The fine art of distraction...

I'm telling myself that I'm just letting some thoughts germinate as I let my mind and efforts drift to everything except the work I need to be doing. I have three writing projects that I keep dancing around the edges of ("just a little more research, just a few more notes, then I'll get it all written up"), a book I need to finish reviewing, and a presentation coming up in two and half weeks which I haven't even started. Then there are the overflowing email "inboxes" - the personal one with reminders about all the family activities and welcome notes from friends; and the professional one with reminders of webinars I could attend, and new ideas that I can quickly link to and convince myself I'm learning things that will help with my projects, even if half the time I'm just distracting myself. And all the while I have the Giro d'Italia streaming on two live feeds (Gazetta TV has the best video, but Eurosport has an English language feed. Sheesh! Think about it - I can stream two video feeds at once and my laptop is not even flinching!)

Thanks to the ever-growing efficiency of high speed internet, I have built the skill of Continuous Partial Attention to a highly evolved art form.

Actually, I could blame parenting for my distractibility as much as I do the internet. One evening last week, I tried to keep track of everything I did. I couldn't manage it.

A partial listing of an evening with the kids: altered daughter's graduation dress and did practice hair and make up, discussed Chinese characters, bounced around thoughts about national politics and the soccer World Cup, removed a splinter from a child, removed a tick from a dog, explained where some biblical events lined up with the political history of the time, illustrated details of the periodic table and subatomic particles, built with lego, made up another episode of a continuing story about nocturnal creatures in the rainforest in Borneo, talked about the origins of the Cultural Revolution, and made some popsicles. Oh, and got people to and from track, ballet and baseball practices.

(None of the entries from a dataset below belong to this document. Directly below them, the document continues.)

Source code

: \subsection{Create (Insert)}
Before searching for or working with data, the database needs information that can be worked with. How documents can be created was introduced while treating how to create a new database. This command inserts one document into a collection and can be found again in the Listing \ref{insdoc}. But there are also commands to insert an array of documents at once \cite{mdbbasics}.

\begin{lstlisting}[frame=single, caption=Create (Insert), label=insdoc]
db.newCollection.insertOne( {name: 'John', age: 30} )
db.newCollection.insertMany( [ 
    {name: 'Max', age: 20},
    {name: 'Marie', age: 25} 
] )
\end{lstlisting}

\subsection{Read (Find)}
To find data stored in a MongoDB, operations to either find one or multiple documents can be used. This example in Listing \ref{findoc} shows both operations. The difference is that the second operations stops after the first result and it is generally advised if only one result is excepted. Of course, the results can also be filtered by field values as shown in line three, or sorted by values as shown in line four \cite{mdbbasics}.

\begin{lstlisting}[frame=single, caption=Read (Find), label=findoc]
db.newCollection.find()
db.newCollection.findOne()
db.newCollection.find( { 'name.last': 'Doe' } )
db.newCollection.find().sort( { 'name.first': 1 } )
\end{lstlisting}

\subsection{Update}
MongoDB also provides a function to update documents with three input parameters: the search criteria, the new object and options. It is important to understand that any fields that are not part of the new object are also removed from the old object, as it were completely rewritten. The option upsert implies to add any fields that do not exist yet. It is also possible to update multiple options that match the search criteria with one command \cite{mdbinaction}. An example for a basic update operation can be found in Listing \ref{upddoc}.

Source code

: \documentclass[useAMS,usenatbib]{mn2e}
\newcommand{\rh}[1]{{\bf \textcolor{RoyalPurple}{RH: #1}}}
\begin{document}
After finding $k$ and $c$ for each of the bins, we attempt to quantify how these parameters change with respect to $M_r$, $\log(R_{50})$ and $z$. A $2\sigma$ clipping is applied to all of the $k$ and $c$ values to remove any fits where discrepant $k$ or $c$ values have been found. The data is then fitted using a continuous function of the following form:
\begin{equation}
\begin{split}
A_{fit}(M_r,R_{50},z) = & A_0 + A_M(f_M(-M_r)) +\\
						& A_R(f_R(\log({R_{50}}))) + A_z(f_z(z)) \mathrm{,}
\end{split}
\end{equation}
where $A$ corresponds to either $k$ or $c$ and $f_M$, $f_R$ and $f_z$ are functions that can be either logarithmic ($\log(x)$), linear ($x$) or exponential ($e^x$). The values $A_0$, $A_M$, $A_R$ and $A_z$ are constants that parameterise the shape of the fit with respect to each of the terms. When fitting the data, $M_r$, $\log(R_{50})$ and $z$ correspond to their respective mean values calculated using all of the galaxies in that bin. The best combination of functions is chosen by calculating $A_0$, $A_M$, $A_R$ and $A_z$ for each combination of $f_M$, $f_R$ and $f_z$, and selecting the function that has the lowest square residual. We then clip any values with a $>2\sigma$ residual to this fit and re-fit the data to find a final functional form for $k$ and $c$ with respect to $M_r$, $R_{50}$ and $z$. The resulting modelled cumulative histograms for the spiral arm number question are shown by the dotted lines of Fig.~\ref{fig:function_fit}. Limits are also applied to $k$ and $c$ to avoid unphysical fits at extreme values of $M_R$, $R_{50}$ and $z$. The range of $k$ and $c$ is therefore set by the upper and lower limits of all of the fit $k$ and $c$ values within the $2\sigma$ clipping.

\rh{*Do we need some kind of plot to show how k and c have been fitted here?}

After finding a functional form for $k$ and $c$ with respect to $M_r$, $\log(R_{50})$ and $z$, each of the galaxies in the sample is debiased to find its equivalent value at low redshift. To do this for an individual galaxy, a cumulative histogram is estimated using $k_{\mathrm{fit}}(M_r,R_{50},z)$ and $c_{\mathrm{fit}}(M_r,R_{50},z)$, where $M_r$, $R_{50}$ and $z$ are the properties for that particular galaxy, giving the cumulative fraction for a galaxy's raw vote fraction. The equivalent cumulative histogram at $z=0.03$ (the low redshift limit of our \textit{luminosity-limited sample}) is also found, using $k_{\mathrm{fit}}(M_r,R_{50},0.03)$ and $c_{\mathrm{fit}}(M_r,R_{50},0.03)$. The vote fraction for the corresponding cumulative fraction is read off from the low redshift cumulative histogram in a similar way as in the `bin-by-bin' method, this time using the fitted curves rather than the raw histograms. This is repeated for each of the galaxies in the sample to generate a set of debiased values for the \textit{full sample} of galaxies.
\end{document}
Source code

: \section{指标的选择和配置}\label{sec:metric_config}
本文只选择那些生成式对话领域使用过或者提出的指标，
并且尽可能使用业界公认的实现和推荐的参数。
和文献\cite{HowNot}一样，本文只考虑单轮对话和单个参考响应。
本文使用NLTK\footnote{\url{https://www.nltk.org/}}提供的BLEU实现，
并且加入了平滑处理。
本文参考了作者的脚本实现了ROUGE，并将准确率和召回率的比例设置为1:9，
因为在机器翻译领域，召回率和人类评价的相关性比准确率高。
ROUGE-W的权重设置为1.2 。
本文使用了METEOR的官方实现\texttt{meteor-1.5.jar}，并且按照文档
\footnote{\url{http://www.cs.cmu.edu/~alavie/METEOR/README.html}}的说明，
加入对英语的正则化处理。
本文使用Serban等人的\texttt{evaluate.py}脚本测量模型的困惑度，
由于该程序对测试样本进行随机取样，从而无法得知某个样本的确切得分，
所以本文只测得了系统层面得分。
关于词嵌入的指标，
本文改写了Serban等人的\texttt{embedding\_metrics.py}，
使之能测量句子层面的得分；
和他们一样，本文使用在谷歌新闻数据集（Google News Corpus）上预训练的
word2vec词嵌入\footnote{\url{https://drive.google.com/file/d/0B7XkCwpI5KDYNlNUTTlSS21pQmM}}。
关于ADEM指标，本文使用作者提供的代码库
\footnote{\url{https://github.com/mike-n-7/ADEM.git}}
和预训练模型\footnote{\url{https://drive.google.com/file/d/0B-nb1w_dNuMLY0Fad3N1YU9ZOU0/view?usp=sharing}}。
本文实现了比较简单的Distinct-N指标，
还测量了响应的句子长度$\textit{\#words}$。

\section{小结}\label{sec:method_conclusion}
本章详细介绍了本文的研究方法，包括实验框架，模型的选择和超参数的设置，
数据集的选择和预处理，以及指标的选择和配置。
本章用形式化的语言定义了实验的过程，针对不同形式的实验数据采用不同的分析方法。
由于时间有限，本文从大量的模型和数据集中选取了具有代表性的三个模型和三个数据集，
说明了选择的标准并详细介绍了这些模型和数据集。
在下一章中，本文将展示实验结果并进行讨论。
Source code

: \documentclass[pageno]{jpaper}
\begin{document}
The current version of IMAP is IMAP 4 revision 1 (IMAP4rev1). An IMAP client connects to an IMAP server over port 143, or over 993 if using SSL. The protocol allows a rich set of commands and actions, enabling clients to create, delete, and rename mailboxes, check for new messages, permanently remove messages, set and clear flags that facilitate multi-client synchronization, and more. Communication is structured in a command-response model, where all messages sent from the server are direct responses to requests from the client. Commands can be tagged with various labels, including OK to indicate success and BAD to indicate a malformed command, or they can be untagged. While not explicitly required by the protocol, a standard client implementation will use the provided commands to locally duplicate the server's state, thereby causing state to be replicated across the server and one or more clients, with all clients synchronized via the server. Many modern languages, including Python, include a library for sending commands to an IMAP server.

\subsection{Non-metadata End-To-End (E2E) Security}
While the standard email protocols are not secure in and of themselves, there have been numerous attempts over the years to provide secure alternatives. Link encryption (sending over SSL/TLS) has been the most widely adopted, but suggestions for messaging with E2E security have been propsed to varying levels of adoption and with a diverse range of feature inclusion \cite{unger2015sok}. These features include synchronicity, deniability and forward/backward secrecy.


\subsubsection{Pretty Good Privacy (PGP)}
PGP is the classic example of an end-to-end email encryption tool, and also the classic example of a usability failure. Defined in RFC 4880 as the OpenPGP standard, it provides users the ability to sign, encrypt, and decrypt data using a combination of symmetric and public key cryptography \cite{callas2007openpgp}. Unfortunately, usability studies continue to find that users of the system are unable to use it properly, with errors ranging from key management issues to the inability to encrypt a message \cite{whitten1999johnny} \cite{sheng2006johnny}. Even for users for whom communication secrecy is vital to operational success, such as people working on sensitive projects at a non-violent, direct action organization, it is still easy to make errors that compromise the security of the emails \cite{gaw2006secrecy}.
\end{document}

Ten years ago, I was still a perfectionist and the constant stream of tasks partially, or imperfectly done, would have driven me mad (in both senses of the word); now I usually just roll with it. This whirlwind is a short-lived one, and I love every bit of it (well, except maybe removing ticks from dogs - I could give that a pass). At some point along the way, you realize that a lot of the "distractions" in life, actually are Life; the things that matter go by in a blink of an eye; the most important conversations in a day might happen in that fifteen second time-slot between teaching someone how to put on eye makeup and how to factor an equation.

Distraction is a fine art - you need to know when the distraction is really the main thing.